There is a scene in Moonlight in which a small boy is taught by an older companion to float, and then swim, in the dazzling brim of the Miami shore. Both are black; the boy is Chiron, the youngest version of him the audience will see, and the older man is Juan. Though Juan feeds Chiron, gives him a bed in his home, he is not Chiron’s father — not even close. In fact, he is a dope dealer who profits from the same crack that renders Chiron’s mother desperate and volatile, unable to care for her son.
It is just one of the complexities that makes Moonlight a film so singularly moving — hope, layered with heartbreak, on the characters’ own grapplings with the things that cannot change in their world. But for now, in the blue waters off the Miami coast, Juan and Chiron are just two heads bobbing beside each other. The music, gliding and electric, swells above them as high as each wave. It is the purest moment of the entire film, and it is undoubtedly one of the most beautiful scenes in modern cinema.
Told in three parts, Moonlight follows Chiron as he navigates his way from elementary school to manhood, catapulting him from a young boy (nicknamed “Little” by his peers), to a gangly, bullied teenager, to an unrecognizably muscled man, insulated in his own toughness.
Chiron, over the course of his maturation, is played with subtlety and grace by three different actors (Alex Hibbert, Ashton Sanders and Trevante Rhodes, chronologically).

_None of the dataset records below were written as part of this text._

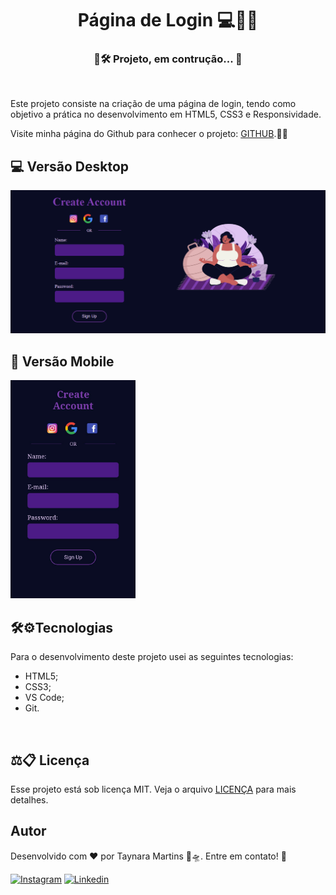 <h1 align="center">Página de Login  💻📁✨</h1>

<h3 align="center">🚧🛠 Projeto, em contrução... 🚧</h3>
<br>

<p>Este projeto consiste na criação de uma página de login, tendo como objetivo a prática no desenvolvimento em HTML5, CSS3 e Responsividade.
<p>Visite minha página do Github para conhecer o projeto: <a href="https://github.com/thaay93/login_page">GITHUB</a>.🥰🤩

<h2> 💻 Versão Desktop </h2>
<img src="asserts/Desktop.png">

<br>

<h2> 📱  Versão Mobile</h2>
<img src="asserts/mobile.jpeg" width="200px">
<br>

<h2> 🛠⚙️Tecnologias </h2>
<p>Para o desenvolvimento deste projeto usei as seguintes tecnologias:</p>
<ul>
    <li>HTML5;</li>
    <li>CSS3;</li>
    <li>VS Code;</li>
    <li>Git.</li>
</ul>
<br>

<h2>⚖️📋 Licença</h2>
<p>Esse projeto está sob licença MIT. Veja o arquivo <a href="https://github.com/thaay93/login_page/blob/main/LICENSE">LICENÇA</a> para mais detalhes.
<br>

<h2>Autor</h2>
<p>Desenvolvido com ❤️ por Taynara Martins 🐷🛸. Entre em contato! 👋</p>

[![Instagram](https://img.shields.io/badge/Instagram-E4405F?style=for-the-badge&logo=instagram&logoColor=white)](https://www.instagram.com/paulathaah/)
[![Linkedin](https://img.shields.io/badge/LinkedIn-0077B5?style=for-the-badge&logo=linkedin&logoColor=white)](https://www.linkedin.com/in/taynara-martins-b3a61012a/)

And as he grows older, so, too, does his pain graduate from one form to the next. His addicted mother Paula, for example, played ferociously by Naomie Harris, is the anguish in Little’s world. But by the third chapter of the film, the tables have turned. Chiron (now nicknamed “Black”) visits her in rehab, and she reprimands him for the way he makes his living dealing dope on the streets.

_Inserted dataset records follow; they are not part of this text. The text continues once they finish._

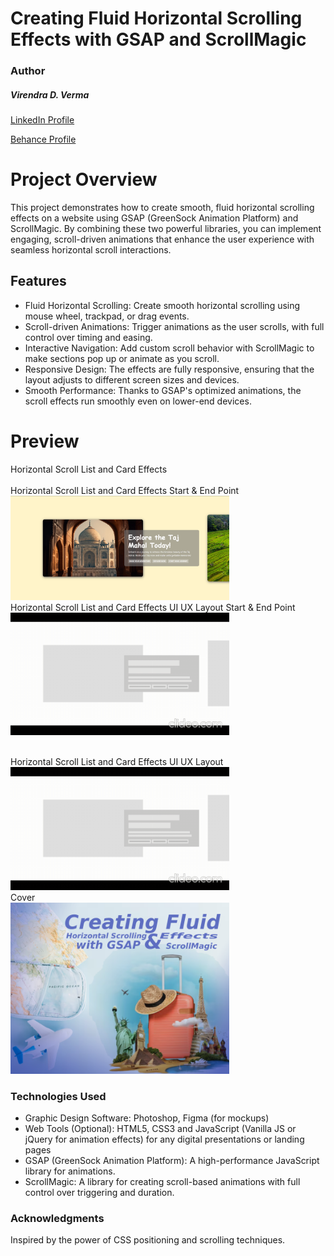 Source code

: # Creating Fluid Horizontal Scrolling Effects with GSAP and ScrollMagic


### Author
##### Virendra D. Verma

<a href="https://www.linkedin.com/in/dharmendraverma95/" target="_blank">LinkedIn Profile </a>

<a href="https://www.behance.net/dhirukumar" target="_blank">Behance Profile </a>


# Project Overview

This project demonstrates how to create smooth, fluid horizontal scrolling effects on a website using GSAP (GreenSock Animation Platform) and ScrollMagic. By combining these two powerful libraries, you can implement engaging, scroll-driven animations that enhance the user experience with seamless horizontal scroll interactions.


## Features
- Fluid Horizontal Scrolling: Create smooth horizontal scrolling using mouse wheel, trackpad, or drag events.
- Scroll-driven Animations: Trigger animations as the user scrolls, with full control over timing and easing.
- Interactive Navigation: Add custom scroll behavior with ScrollMagic to make sections pop up or animate as you scroll.
- Responsive Design: The effects are fully responsive, ensuring that the layout adjusts to different screen sizes and devices.
- Smooth Performance: Thanks to GSAP's optimized animations, the scroll effects run smoothly even on lower-end devices.



# Preview
<span>Horizontal Scroll List and Card Effects</span>
<br />
<a href="#" target="_blank">
<img style="width:350px;" src="./img/landingPage.gif" alt="" /></a>
<br/>
<span>Horizontal Scroll List and Card Effects Start & End Point </span>
<br/>
<a href="#" target="_blank">
<img style="width:350px;" src="./img/landingPage.png" alt="" />
</a>
<br/>
<span>Horizontal Scroll List and Card Effects UI UX Layout Start & End Point</span>
<br/>
<a href="#" target="_blank">
<img style="width:350px;" src="./img/landingPageUI&UX.gif" alt="" />
</a>

<br />
<span>Horizontal Scroll List and Card Effects UI UX Layout</span>
<br />
<a href="#" target="_blank">
<img style="width:350px;" src="./img/landingPageUI&UX.gif" alt="" />
</a>
<br/>
<span>Cover</span>
<br/>
<a href="#" target="_blank">
<img style="width:350px;" src="./img/cover.png" alt="" />
</a>
<br />

### Technologies Used
<ul>
  <li>Graphic Design Software: Photoshop, Figma (for mockups)</li>
  <li>Web Tools (Optional): HTML5, CSS3 and JavaScript (Vanilla JS or jQuery for animation effects)  for any digital presentations or landing pages</li>
  <li>GSAP (GreenSock Animation Platform): A high-performance JavaScript library for animations.
</li>
  <li>ScrollMagic: A library for creating scroll-based animations with full control over triggering and duration.</li>
</ul>

###  Acknowledgments
Inspired by the power of CSS positioning and scrolling techniques.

Lining the entire film is another source of conflict for Chiron — his own struggles with sexual orientation. Chiron is gay in a world that is unforgiving, and throughout the film the audience witnesses him realize and bury this part of himself.

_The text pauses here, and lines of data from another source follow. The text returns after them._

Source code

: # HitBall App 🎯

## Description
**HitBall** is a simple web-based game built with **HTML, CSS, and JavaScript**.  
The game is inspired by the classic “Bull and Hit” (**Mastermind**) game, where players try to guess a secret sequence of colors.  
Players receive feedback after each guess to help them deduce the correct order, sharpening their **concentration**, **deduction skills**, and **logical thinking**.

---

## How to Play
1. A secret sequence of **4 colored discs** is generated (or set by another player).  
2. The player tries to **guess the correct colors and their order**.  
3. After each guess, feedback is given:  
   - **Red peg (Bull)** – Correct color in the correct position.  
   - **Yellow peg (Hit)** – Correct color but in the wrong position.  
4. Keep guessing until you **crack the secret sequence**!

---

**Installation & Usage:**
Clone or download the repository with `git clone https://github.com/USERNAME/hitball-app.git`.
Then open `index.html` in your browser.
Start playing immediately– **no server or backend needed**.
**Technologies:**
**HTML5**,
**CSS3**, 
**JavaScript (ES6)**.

Another recurring character in each of Moonlight’s chapters is Kevin, Chiron’s friend and fascination, who shapeshifts from friend to lover to bully and then back again. Laced through their story are leaps from public school to the prison system and a roaring sense of toughness that is the only way to survive these stepping stones.
This movie is about masculinity, so it is also a movie about not talking. In this sense, the film is a subversion: No one — except, perhaps, in one moment — says all of what they feel. Instead, we watch Chiron take the pain of his life and build himself around it.
Visually, Moonlight is resoundingly and defiantly beautiful. If once there was a time when movies didn’t know how to light black characters, Moonlight is an exquisite testament to black beauty.
Indeed, director Barry Jenkins uses his camera to paint landscapes: He takes a crack house, an ocean, a parking lot and a high school and makes unforgettable images out of them. Jenkins’ characters don’t just exist on the plane of this world, they move through the world’s colors as if the world was created for them.
And just as color comes to be a theme for Chiron throughout his life —in the nicknames he is given and learns to adapt — so, too, is his world vivid and rich in its hues. This, of course, all points toward the title of the play the film is adapted from: Tarell Alvin McCraney’s “In Moonlight Black Boys Look Blue.” But in the movie’s magical eye, race also becomes another color on Jenkins’ palette. Moonlight makes a masterpiece out of dark skin.
The opening scene of the film employs a roving long take reminiscent of the cinematography for Gravity and Children of Men, both films with stories that skew more toward a traditional subject: white people, with their lives at stake, in amped-up situations where the world has been thrown off-balance. Rarely do we see films featuring people of color, but even more rarely do we see their stories told with such calculated grace.
As Hilton Als points out in his review of the film for the New Yorker, Moonlight contains no white characters, and essentially no white faces are included in the entire canvas of the film. This is absolutely revolutionary, and also critically important: In an era when Hollywood is finally coming to terms with its centuries-old habit of erasing voices of color, Moonlight stands defiant of anything that preceded it, a role model for young filmmakers that showcases the boundless promise of cinema, the boundless potential in the stories of anyone, anywhere.
Outwardly defiant and in itself an exquisite testament to strength and heartbreak, Moonlight is a story told so tenderly that it holds the audience at the same time it rips them apart.